Keep every line in which "target" occurs and drop the rest of the data.

* **Exercise materials**:

####################

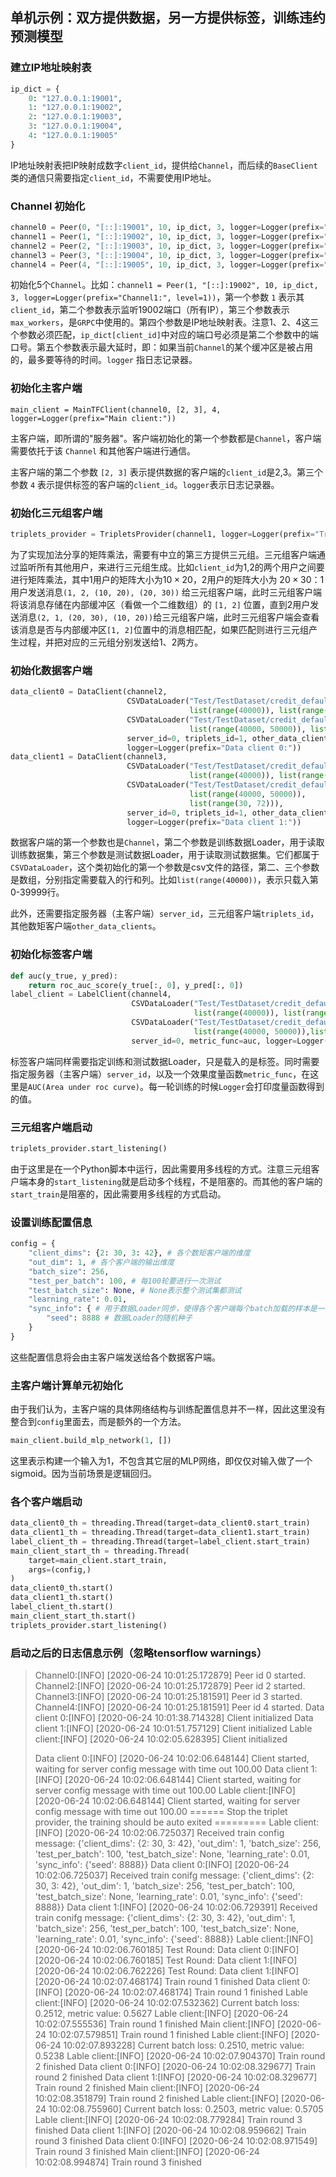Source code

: ## 单机示例：双方提供数据，另一方提供标签，训练违约预测模型

### 建立IP地址映射表

```python
ip_dict = {
    0: "127.0.0.1:19001",
    1: "127.0.0.1:19002",
    2: "127.0.0.1:19003",
    3: "127.0.0.1:19004",
    4: "127.0.0.1:19005"
}
```

IP地址映射表把IP映射成数字`client_id`，提供给`Channel`，而后续的`BaseClient` 类的通信只需要指定`client_id`，不需要使用IP地址。

### Channel 初始化

```python
channel0 = Peer(0, "[::]:19001", 10, ip_dict, 3, logger=Logger(prefix="Channel0:"))
channel1 = Peer(1, "[::]:19002", 10, ip_dict, 3, logger=Logger(prefix="Channel1:", level=1))
channel2 = Peer(2, "[::]:19003", 10, ip_dict, 3, logger=Logger(prefix="Channel2:"))
channel3 = Peer(3, "[::]:19004", 10, ip_dict, 3, logger=Logger(prefix="Channel3:"))
channel4 = Peer(4, "[::]:19005", 10, ip_dict, 3, logger=Logger(prefix="Channel4:"))
```

初始化5个`Channel`。比如：`channel1 = Peer(1, "[::]:19002", 10, ip_dict, 3, logger=Logger(prefix="Channel1:", level=1))`，第一个参数 `1` 表示其`client_id`，第二个参数表示监听19002端口（所有IP），第三个参数表示`max_workers`，是`GRPC`中使用的。第四个参数是IP地址映射表。注意1、2、4这三个参数必须匹配，`ip_dict[client_id]`中对应的端口号必须是第二个参数中的端口号。第五个参数表示最大延时，即：如果当前`Channel`的某个缓冲区是被占用的，最多要等待的时间。`logger` 指日志记录器。

### 初始化主客户端

`main_client = MainTFClient(channel0, [2, 3], 4, logger=Logger(prefix="Main client:"))`

主客户端，即所谓的"服务器"。客户端初始化的第一个参数都是`Channel`，客户端需要依托于该 `Channel` 和其他客户端进行通信。

主客户端的第二个参数 `[2, 3]` 表示提供数据的客户端的`client_id`是2,3。第三个参数 `4` 表示提供标签的客户端的`client_id`。`logger`表示日志记录器。

### 初始化三元组客户端

```python
triplets_provider = TripletsProvider(channel1, logger=Logger(prefix="Triplet provider:"))
```

为了实现加法分享的矩阵乘法，需要有中立的第三方提供三元组。三元组客户端通过监听所有其他用户，来进行三元组生成。比如`client_id`为1,2的两个用户之间要进行矩阵乘法，其中1用户的矩阵大小为$10 \times 20$，2用户的矩阵大小为 $20\times 30$：1用户发送消息`(1, 2, (10, 20), (20, 30))` 给三元组客户端，此时三元组客户端将该消息存储在内部缓冲区（看做一个二维数组）的 `[1, 2]` 位置，直到2用户发送消息`(2, 1, (20, 30), (10, 20))`给三元组客户端，此时三元组客户端会查看该消息是否与内部缓冲区`[1, 2]`位置中的消息相匹配，如果匹配则进行三元组产生过程，并把对应的三元组分别发送给1、2两方。

### 初始化数据客户端

```python
data_client0 = DataClient(channel2,
                          CSVDataLoader("Test/TestDataset/credit_default.csv", 
                                        list(range(40000)), list(range(30))),
                          CSVDataLoader("Test/TestDataset/credit_default.csv", 
                                        list(range(40000, 50000)), list(range(30))),
                          server_id=0, triplets_id=1, other_data_clients=[3],
                          logger=Logger(prefix="Data client 0:"))
data_client1 = DataClient(channel3,
                          CSVDataLoader("Test/TestDataset/credit_default.csv", 
                                        list(range(40000)), list(range(30, 72))),
                          CSVDataLoader("Test/TestDataset/credit_default.csv", 
                                        list(range(40000, 50000)),
                                        list(range(30, 72))),
                          server_id=0, triplets_id=1, other_data_clients=[2],
                          logger=Logger(prefix="Data client 1:"))
```

数据客户端的第一个参数也是`Channel`，第二个参数是训练数据Loader，用于读取训练数据集，第三个参数是测试数据Loader，用于读取测试数据集。它们都属于`CSVDataLoader`，这个类初始化的第一个参数是csv文件的路径，第二、三个参数是数组，分别指定需要载入的行和列。比如`list(range(40000))`，表示只载入第0-39999行。

此外，还需要指定服务器（主客户端）`server_id`，三元组客户端`triplets_id`，其他数矩客户端`other_data_clients`。

### 初始化标签客户端

```python
def auc(y_true, y_pred):
    return roc_auc_score(y_true[:, 0], y_pred[:, 0])
label_client = LabelClient(channel4,
                           CSVDataLoader("Test/TestDataset/credit_default.csv", 
                                         list(range(40000)), list(range(72, 73))),
                           CSVDataLoader("Test/TestDataset/credit_default.csv", 
                                         list(range(40000, 50000)),list(range(72, 73))),
                           server_id=0, metric_func=auc, logger=Logger(prefix="Lable client:"))
```

标签客户端同样需要指定训练和测试数据Loader，只是载入的是标签。同时需要指定服务器（主客户端）`server_id`，以及一个效果度量函数`metric_func`，在这里是`AUC(Area under roc curve)`。每一轮训练的时候`Logger`会打印度量函数得到的值。

### 三元组客户端启动

```python
triplets_provider.start_listening()
```

由于这里是在一个Python脚本中运行，因此需要用多线程的方式。注意三元组客户端本身的`start_listening`就是启动多个线程，不是阻塞的。而其他的客户端的`start_train`是阻塞的，因此需要用多线程的方式启动。

### 设置训练配置信息

```python
config = {
    "client_dims": {2: 30, 3: 42}, # 各个数矩客户端的维度
    "out_dim": 1, # 各个客户端的输出维度
    "batch_size": 256,
    "test_per_batch": 100, # 每100轮要进行一次测试
    "test_batch_size": None, # None表示整个测试集都测试
    "learning_rate": 0.01,
    "sync_info": { # 用于数据Loader同步，使得各个客户端每个batch加载的样本是一样的。
        "seed": 8888 # 数据Loader的随机种子
    }
}
```

这些配置信息将会由主客户端发送给各个数据客户端。

### 主客户端计算单元初始化

由于我们认为，主客户端的具体网络结构与训练配置信息并不一样，因此这里没有整合到`config`里面去，而是额外的一个方法。

```python
main_client.build_mlp_network(1, [])
```

这里表示构建一个输入为1，不包含其它层的MLP网络，即仅仅对输入做了一个sigmoid。因为当前场景是逻辑回归。

### 各个客户端启动

```python
data_client0_th = threading.Thread(target=data_client0.start_train)
data_client1_th = threading.Thread(target=data_client1.start_train)
label_client_th = threading.Thread(target=label_client.start_train)
main_client_start_th = threading.Thread(
    target=main_client.start_train,
    args=(config,)
)
data_client0_th.start()
data_client1_th.start()
label_client_th.start()
main_client_start_th.start()
triplets_provider.start_listening()
```

### 启动之后的日志信息示例（忽略tensorflow warnings）

>Channel0:[INFO] [2020-06-24 10:01:25.172879]  Peer id 0 started.
>Channel2:[INFO] [2020-06-24 10:01:25.172879]  Peer id 2 started.
>Channel3:[INFO] [2020-06-24 10:01:25.181591]  Peer id 3 started.
>Channel4:[INFO] [2020-06-24 10:01:25.181591]  Peer id 4 started.
>Data client 0:[INFO] [2020-06-24 10:01:38.714328]  Client initialized
>Data client 1:[INFO] [2020-06-24 10:01:51.757129]  Client initialized
>Lable client:[INFO] [2020-06-24 10:02:05.628395]  Client initialized
>
>Data client 0:[INFO] [2020-06-24 10:02:06.648144]  Client started, waiting for server config message with time out 100.00
>Data client 1:[INFO] [2020-06-24 10:02:06.648144]  Client started, waiting for server config message with time out 100.00
>Lable client:[INFO] [2020-06-24 10:02:06.648144]  Client started, waiting for server config message with time out 100.00
>====== Stop the triplet provider, the training should be auto exited =========
>Lable client:[INFO] [2020-06-24 10:02:06.725037]  Received train config message: {'client_dims': {2: 30, 3: 42}, 'out_dim': 1, 'batch_size': 256, 'test_per_batch': 100, 'test_batch_size': None, 'learning_rate': 0.01, 'sync_info': {'seed': 8888}}
>Data client 0:[INFO] [2020-06-24 10:02:06.725037]  Received train conifg message: {'client_dims': {2: 30, 3: 42}, 'out_dim': 1, 'batch_size': 256, 'test_per_batch': 100, 'test_batch_size': None, 'learning_rate': 0.01, 'sync_info': {'seed': 8888}}
>Data client 1:[INFO] [2020-06-24 10:02:06.729391]  Received train conifg message: {'client_dims': {2: 30, 3: 42}, 'out_dim': 1, 'batch_size': 256, 'test_per_batch': 100, 'test_batch_size': None, 'learning_rate': 0.01, 'sync_info': {'seed': 8888}}
>Lable client:[INFO] [2020-06-24 10:02:06.760185]  Test Round:
>Data client 0:[INFO] [2020-06-24 10:02:06.760185]  Test Round:
>Data client 1:[INFO] [2020-06-24 10:02:06.762226]  Test Round:
>Data client 1:[INFO] [2020-06-24 10:02:07.468174]  Train round 1 finished
>Data client 0:[INFO] [2020-06-24 10:02:07.468174]  Train round 1 finished
>Lable client:[INFO] [2020-06-24 10:02:07.532362]  Current batch loss: 0.2512, metric value: 0.5627
>Lable client:[INFO] [2020-06-24 10:02:07.555536]  Train round 1 finished
>Main client:[INFO] [2020-06-24 10:02:07.579851]  Train round 1 finished
>Lable client:[INFO] [2020-06-24 10:02:07.893228]  Current batch loss: 0.2510, metric value: 0.5238
>Lable client:[INFO] [2020-06-24 10:02:07.904370]  Train round 2 finished
>Data client 0:[INFO] [2020-06-24 10:02:08.329677]  Train round 2 finished
>Data client 1:[INFO] [2020-06-24 10:02:08.329677]  Train round 2 finished
>Main client:[INFO] [2020-06-24 10:02:08.351879]  Train round 2 finished
>Lable client:[INFO] [2020-06-24 10:02:08.755960]  Current batch loss: 0.2503, metric value: 0.5705
>Lable client:[INFO] [2020-06-24 10:02:08.779284]  Train round 3 finished
>Data client 1:[INFO] [2020-06-24 10:02:08.959662]  Train round 3 finished
>Data client 0:[INFO] [2020-06-24 10:02:08.971549]  Train round 3 finished
>Main client:[INFO] [2020-06-24 10:02:08.994874]  Train round 3 finished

####################

* **Response area**:
data_client0_th = threading.Thread(target=data_client0.start_train)
data_client1_th = threading.Thread(target=data_client1.start_train)
label_client_th = threading.Thread(target=label_client.start_train)
    target=main_client.start_train,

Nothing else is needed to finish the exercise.